Richard Alston has been choreographing for nearly half a century, and as the rest of the dance world has opened itself up to dramaturgs and digital technology, he’s remained faithful to the idea that choreography need only be about music and steps. Often he’s appeared marginalised, out of touch with the times.
Yet in his latest work, Chacony, he proves that a combination of pure movement and music can be no less emotionally charged than the most highly produced dance-theatre.
There’s a crucial backstory to Chacony. In July 1945, Benjamin Britten was touring Germany, performing a series of music recitals for survivors of the concentration camps. He’d been a committed pacifist and what he witnessed during that tour was so traumatising he was unable to talk about it for years afterwards. His music, however, spoke for him. The String Quartet No 2, written shortly afterwards, was partly composed as a homage to Henry Purcell. Yet it was also a work into whose formal structure Britten was able to channel some of the terror and incomprehension of his recent experiences.

Alston’s Chacony is a complex and beautiful response to this moment in Britten’s personal history. Its opening section is set to a Purcell chacony, which Britten arranged in 1948; and it pays its own form of homage to Purcell’s baroque style in the elegantly configured patterns woven by its 10, burgundy-robed dancers, and in their sophisticated etiquette of courtly gestures and reverences.
This spare and graceful vignette is only a prelude to the main body of the choreography, though, which is set to the final movement of the Britten quartet, and which modulates the inspiration of Purcell through a darker, more precarious, worldview. It opens with a lone male dancer who seems fearful of the empty space around him, his movements hesitant, wavering through his body. When others join him, dressed in washed-out shades of grey, they share his uncertainty. Gestures from the opening section (a hand touching a shoulder, or braced behind the back) now appear defensive, as if the dancers are warding off danger. When a man partners a woman he offers no attempt at gallantry but burrows into her body, seeking comfort or oblivion.

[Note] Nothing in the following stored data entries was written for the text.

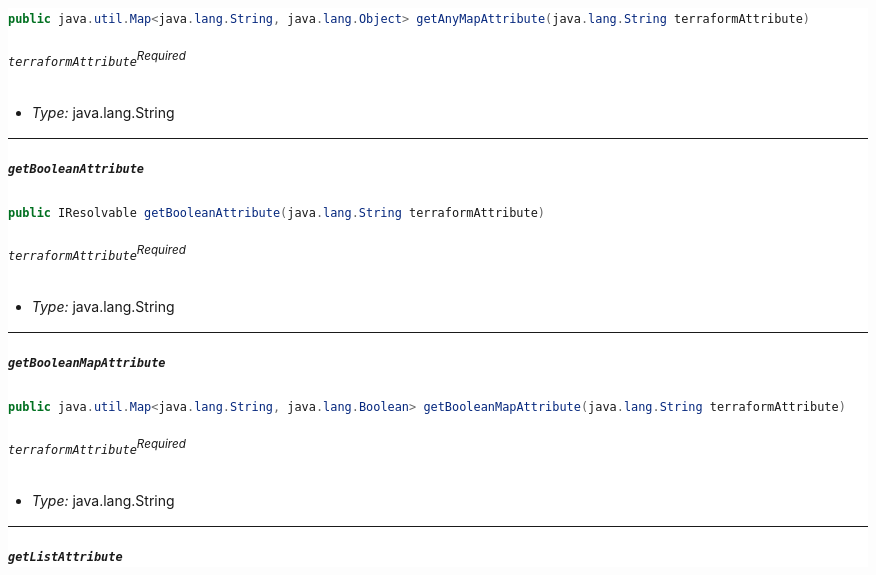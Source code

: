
 ```java
public java.util.Map<java.lang.String, java.lang.Object> getAnyMapAttribute(java.lang.String terraformAttribute)
```

###### `terraformAttribute`<sup>Required</sup> <a name="terraformAttribute" id="rhizo-co-terraform-provider-oci.dataOciMediaServicesMediaWorkflowJobs.DataOciMediaServicesMediaWorkflowJobsFilterOutputReference.getAnyMapAttribute.parameter.terraformAttribute"></a>

- *Type:* java.lang.String

---

##### `getBooleanAttribute` <a name="getBooleanAttribute" id="rhizo-co-terraform-provider-oci.dataOciMediaServicesMediaWorkflowJobs.DataOciMediaServicesMediaWorkflowJobsFilterOutputReference.getBooleanAttribute"></a>

```java
public IResolvable getBooleanAttribute(java.lang.String terraformAttribute)
```

###### `terraformAttribute`<sup>Required</sup> <a name="terraformAttribute" id="rhizo-co-terraform-provider-oci.dataOciMediaServicesMediaWorkflowJobs.DataOciMediaServicesMediaWorkflowJobsFilterOutputReference.getBooleanAttribute.parameter.terraformAttribute"></a>

- *Type:* java.lang.String

---

##### `getBooleanMapAttribute` <a name="getBooleanMapAttribute" id="rhizo-co-terraform-provider-oci.dataOciMediaServicesMediaWorkflowJobs.DataOciMediaServicesMediaWorkflowJobsFilterOutputReference.getBooleanMapAttribute"></a>

```java
public java.util.Map<java.lang.String, java.lang.Boolean> getBooleanMapAttribute(java.lang.String terraformAttribute)
```

###### `terraformAttribute`<sup>Required</sup> <a name="terraformAttribute" id="rhizo-co-terraform-provider-oci.dataOciMediaServicesMediaWorkflowJobs.DataOciMediaServicesMediaWorkflowJobsFilterOutputReference.getBooleanMapAttribute.parameter.terraformAttribute"></a>

- *Type:* java.lang.String

---

##### `getListAttribute` <a name="getListAttribute" id="rhizo-co-terraform-provider-oci.dataOciMediaServicesMediaWorkflowJobs.DataOciMediaServicesMediaWorkflowJobsFilterOutputReference.getListAttribute"></a>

It’s through contrasting registers like these, rather than literal imagery, that Alston tells his story. At the end, as Britten’s music resolves into a sequence of major chords, the dancers walk towards us in a striking v-shaped pattern. It’s a pattern that was prefigured in the opening section, but this time the dancers are clutching hands. And while they’re tightly united as a group, the final image has them twisting suddenly around to face the back. It’s a moment of mysterious, affecting ambivalence, acknowledging the hopeful power of community, but accepting that it can never exorcise the darkness of the past.
Alston has said that he’s “absolutely in love” with Britten and Chacony is one of several very fine works that he’s made to the composer’s music. Yet his tastes are eclectic and Gypsy Mixture, first created in 2004, could not come with a more raucously different score. It’s set to the album Electric Gypsyland, a collection of Balkan folk music remixed with an exuberantly global fusion of influences and instruments – electric guitar, tabla, and brass, plus an overlay of barking dogs and crying children.

After a disappointingly staid opening, Alston’s choreography succumbs joyfully to the music’s intoxication, the movement’s orderly lines breaking out in snake-hipped shimmies, flickering syncopations and whirling jumps.
The dancers are on excellent form – especially Liam Riddick, Ihsaan de Banya and Nicholas Bodych, . However, I wish Alston would allow his women as many exhibitionist opportunities as his men – aside from the gleaming, irrepressible Nancy Nerantzi, there’s something slightly muted, even polite in the choreography they get to dance.
Martin Lawrance, a former company dancer and now associate choreographer, makes work that is no less music-driven than Alston’s. But he responds to his scores in more combative ways, often hearing them in terms of conflict and clash. In Tangent, he’s pitted himself against Astor Piazzola’s Four Seasons of Buenos Aires, a piano arrangement of thunderous power and electricity, played live by Jason Ridgway. Lawrance toys with tango’s traditional flick-knife footwork and prowling energy, but he’s brilliant at inventing his own imagery of sexual tension, much of which allots equal agency to the women, as he dramatises the whiplash intensity with which one snaps her head backwards as she turns, or the dangerous velocity with which another hurtles into her partner’s arms. If there’s a flaw in Tangent, it’s Lawrance’s failure to dramatise, fully, the differences between the four couples. But it’s still a fiercely enjoyable piece and testament to the fact that its choreographer deserves to be far more widely seen.